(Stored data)

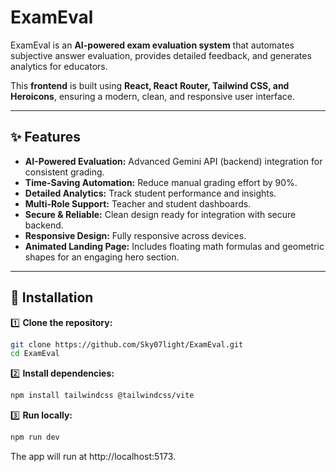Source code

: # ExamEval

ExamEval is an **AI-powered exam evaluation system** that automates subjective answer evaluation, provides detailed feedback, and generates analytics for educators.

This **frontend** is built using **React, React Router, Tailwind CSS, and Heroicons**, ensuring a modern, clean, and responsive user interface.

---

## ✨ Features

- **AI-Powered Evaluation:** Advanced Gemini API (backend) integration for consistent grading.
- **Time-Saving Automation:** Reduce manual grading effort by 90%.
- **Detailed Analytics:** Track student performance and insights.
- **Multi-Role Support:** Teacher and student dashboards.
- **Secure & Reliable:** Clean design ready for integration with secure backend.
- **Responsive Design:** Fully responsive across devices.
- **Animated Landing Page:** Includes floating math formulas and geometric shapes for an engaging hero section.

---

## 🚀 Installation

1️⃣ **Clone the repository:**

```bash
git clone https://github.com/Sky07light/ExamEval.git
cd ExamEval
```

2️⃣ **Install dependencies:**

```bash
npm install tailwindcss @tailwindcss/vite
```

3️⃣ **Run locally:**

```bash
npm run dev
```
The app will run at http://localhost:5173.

...

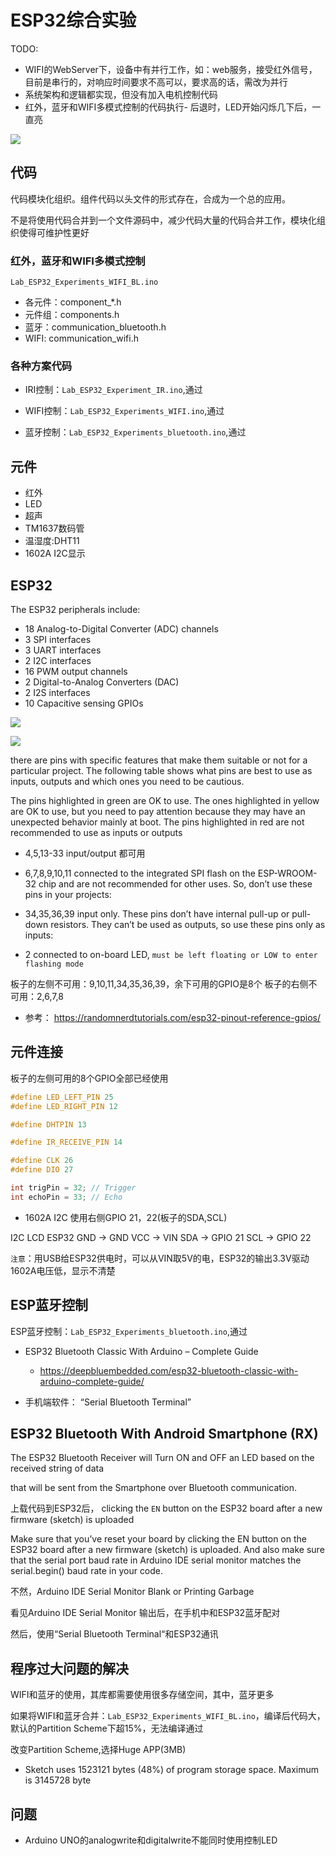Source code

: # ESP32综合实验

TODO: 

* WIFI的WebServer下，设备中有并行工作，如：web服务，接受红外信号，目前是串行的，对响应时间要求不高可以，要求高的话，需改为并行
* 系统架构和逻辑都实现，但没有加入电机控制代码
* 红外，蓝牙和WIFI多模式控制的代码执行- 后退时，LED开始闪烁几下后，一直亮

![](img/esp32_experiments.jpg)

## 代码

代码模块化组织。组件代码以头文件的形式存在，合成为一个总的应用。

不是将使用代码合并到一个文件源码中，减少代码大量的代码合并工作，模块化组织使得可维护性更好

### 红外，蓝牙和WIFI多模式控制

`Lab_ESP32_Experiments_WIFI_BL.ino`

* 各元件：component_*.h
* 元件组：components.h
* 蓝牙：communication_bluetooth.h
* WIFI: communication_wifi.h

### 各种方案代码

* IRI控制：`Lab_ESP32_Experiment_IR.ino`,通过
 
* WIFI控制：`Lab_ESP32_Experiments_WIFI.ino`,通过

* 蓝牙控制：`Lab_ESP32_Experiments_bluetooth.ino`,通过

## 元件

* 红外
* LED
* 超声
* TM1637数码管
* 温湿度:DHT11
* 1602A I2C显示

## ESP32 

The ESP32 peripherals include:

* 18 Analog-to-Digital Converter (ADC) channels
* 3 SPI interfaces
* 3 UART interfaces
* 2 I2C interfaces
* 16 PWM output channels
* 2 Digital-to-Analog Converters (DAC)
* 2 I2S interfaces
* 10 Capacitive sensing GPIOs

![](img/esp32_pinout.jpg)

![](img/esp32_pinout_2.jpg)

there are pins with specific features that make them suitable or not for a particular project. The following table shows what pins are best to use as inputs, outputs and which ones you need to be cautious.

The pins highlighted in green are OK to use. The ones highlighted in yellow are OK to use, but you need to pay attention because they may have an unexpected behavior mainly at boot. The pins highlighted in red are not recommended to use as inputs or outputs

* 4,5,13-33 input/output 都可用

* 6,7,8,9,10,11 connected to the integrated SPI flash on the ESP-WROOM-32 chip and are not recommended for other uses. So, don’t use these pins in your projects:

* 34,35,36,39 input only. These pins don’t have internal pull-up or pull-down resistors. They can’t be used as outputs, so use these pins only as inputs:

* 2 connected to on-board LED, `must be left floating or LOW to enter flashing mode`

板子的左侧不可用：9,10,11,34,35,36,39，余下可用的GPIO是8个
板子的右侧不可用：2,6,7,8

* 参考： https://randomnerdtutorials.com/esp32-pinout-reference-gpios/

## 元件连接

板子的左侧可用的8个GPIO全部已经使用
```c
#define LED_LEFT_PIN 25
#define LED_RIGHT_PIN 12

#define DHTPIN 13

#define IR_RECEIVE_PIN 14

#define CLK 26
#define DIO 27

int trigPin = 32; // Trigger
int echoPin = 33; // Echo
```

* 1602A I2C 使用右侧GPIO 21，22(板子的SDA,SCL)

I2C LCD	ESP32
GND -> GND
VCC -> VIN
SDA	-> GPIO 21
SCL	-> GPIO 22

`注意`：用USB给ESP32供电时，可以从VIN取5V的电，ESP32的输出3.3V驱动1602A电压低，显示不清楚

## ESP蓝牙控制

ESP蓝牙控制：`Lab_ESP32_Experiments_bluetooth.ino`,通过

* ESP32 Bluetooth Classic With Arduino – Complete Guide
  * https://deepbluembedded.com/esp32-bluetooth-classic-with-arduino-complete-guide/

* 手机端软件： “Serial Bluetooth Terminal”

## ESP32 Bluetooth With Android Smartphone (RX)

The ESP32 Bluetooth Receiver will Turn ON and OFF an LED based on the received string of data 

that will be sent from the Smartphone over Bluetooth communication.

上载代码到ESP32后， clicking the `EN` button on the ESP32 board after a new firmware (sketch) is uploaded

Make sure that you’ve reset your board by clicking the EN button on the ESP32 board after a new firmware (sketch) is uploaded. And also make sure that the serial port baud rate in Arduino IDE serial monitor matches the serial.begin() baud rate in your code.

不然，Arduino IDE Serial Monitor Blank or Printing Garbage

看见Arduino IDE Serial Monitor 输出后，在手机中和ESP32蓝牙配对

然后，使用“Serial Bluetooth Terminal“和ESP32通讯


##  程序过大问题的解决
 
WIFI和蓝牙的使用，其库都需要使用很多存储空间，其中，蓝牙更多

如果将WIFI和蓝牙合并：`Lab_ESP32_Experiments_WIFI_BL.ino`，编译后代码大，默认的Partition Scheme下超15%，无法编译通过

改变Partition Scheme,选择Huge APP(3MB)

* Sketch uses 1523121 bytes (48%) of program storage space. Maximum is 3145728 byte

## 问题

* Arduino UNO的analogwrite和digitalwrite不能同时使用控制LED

Prompt> Only lines of the data holding the word "that" go in the answer. Please copy each of them.

Output for this exercise>
ExamEval is an **AI-powered exam evaluation system** that automates subjective answer evaluation, provides detailed feedback, and generates analytics for educators.
there are pins with specific features that make them suitable or not for a particular project. The following table shows what pins are best to use as inputs, outputs and which ones you need to be cautious.
that will be sent from the Smartphone over Bluetooth communication.
Make sure that you’ve reset your board by clicking the EN button on the ESP32 board after a new firmware (sketch) is uploaded. And also make sure that the serial port baud rate in Arduino IDE serial monitor matches the serial.begin() baud rate in your code.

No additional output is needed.